Increases were highest for Hispanic and non-Hispanic Black women
TUESDAY, July 5, 2022 (HealthDay News) — Maternal mortality significantly increased during the COVID-19 pandemic, according to a research letter published online June 28 in JAMA Network Open.
Marie E. Thoma, Ph.D., from University of Maryland in College Park, and Eugene R. Declercq, Ph.D., from Boston University, analyzed deidentified U.S. National Center for Health Statistics mortality and natality files from 2018 to 2020 to examine the pandemic’s role in 2020 maternal death rates.

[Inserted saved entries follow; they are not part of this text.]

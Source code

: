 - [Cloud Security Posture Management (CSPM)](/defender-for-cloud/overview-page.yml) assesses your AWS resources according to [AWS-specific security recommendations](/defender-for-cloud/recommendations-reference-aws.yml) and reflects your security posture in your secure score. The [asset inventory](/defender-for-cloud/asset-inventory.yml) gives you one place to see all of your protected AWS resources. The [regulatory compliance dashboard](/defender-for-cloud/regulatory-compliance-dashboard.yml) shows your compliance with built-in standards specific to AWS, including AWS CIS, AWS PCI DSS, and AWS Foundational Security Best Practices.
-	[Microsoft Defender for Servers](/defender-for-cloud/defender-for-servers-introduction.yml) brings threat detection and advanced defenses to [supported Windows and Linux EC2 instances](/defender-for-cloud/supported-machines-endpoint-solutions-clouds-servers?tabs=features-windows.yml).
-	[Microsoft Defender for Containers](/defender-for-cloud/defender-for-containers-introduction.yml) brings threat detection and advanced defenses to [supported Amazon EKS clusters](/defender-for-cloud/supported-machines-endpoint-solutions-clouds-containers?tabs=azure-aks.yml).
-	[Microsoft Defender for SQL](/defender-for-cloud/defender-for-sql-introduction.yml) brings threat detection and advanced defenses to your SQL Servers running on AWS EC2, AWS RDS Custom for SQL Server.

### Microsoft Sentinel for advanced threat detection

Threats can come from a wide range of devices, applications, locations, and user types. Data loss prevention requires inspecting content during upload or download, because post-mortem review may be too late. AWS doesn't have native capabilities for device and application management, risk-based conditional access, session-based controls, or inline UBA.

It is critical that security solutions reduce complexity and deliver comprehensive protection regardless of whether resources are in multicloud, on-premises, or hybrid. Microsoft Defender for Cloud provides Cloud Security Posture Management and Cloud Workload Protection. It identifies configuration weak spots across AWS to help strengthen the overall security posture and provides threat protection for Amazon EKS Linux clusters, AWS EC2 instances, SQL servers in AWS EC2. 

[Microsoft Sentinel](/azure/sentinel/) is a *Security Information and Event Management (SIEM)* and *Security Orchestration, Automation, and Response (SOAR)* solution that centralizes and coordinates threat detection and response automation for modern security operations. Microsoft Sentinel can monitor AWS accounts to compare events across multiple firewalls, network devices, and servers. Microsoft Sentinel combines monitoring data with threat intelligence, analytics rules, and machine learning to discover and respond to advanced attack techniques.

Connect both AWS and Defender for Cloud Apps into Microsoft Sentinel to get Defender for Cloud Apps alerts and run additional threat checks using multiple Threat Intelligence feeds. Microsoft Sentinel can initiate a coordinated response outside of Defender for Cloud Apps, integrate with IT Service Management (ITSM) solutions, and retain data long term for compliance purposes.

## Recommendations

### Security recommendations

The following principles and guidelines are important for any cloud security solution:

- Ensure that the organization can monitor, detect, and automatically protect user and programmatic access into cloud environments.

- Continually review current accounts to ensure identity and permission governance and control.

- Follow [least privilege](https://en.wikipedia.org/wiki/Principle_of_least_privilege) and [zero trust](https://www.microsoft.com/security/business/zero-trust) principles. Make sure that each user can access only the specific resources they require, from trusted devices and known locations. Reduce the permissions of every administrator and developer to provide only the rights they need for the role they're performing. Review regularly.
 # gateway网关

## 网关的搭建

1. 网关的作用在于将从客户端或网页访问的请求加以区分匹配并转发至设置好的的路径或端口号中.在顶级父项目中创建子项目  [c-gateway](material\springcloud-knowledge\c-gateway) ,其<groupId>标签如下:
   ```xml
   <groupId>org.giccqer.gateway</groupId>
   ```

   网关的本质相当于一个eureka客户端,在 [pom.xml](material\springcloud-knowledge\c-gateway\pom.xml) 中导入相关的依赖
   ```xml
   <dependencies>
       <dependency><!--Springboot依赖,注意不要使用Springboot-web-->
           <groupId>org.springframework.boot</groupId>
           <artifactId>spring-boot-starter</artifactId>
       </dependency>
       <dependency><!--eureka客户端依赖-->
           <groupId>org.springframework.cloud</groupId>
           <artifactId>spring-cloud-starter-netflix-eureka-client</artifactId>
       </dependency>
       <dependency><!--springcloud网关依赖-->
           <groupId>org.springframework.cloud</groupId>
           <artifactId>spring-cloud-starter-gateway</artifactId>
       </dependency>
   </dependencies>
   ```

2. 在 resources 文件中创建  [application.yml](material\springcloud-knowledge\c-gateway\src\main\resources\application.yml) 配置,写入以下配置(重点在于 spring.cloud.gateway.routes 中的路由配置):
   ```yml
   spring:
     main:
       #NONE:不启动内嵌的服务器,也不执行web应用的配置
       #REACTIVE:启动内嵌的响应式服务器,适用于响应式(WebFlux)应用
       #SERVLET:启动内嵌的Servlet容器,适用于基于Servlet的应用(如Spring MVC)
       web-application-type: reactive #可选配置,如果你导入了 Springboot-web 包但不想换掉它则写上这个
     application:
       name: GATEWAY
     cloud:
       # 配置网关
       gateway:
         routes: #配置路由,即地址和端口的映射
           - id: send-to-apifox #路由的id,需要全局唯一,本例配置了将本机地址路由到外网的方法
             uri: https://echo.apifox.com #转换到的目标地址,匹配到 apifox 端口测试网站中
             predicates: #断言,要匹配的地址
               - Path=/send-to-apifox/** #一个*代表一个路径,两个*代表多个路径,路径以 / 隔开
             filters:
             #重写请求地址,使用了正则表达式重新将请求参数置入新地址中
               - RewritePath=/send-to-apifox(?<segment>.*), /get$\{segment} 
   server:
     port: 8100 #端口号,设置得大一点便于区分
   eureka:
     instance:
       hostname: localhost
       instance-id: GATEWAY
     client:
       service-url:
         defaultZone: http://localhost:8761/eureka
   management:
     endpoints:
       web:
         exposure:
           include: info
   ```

The researchers found 18.8 maternal deaths per 100,000 live births before the pandemic versus 25.1 per 100,000 during the pandemic (April to December 2020), a relative increase of 33.3 percent. There was a 41 percent increase seen in late maternal mortality. Both absolute and relative changes were highest for Hispanic (8.9 per 100,000 live births and 74.2 percent, respectively) and non-Hispanic Black (16.8 per 100,000 and 40.2 percent, respectively) versus non-Hispanic White women (2.9 per 100,000 and 17.2 percent, respectively). For quarters 2 to 4 in 2020, a secondary code for COVID-19 was listed in 14.9 percent of maternal deaths versus zero in quarter 1. The largest relative increase in underlying cause-of-death codes was among indirect causes (56.9 percent), specifically other viral diseases (2,374.7 percent), diseases of the respiratory system (117.7 percent), and diseases of the circulatory system (72.1 percent). It was common for COVID-19 to be listed as a secondary condition with other viral diseases (16 of 16 deaths) and diseases of the respiratory system (11 of 19 deaths).
“In the United States, maternal deaths increased substantially (33.3 percent) after March 2020, corresponding to COVID-19 onset, a figure higher than the 22 percent overall excess death estimate associated with the pandemic,” the authors write.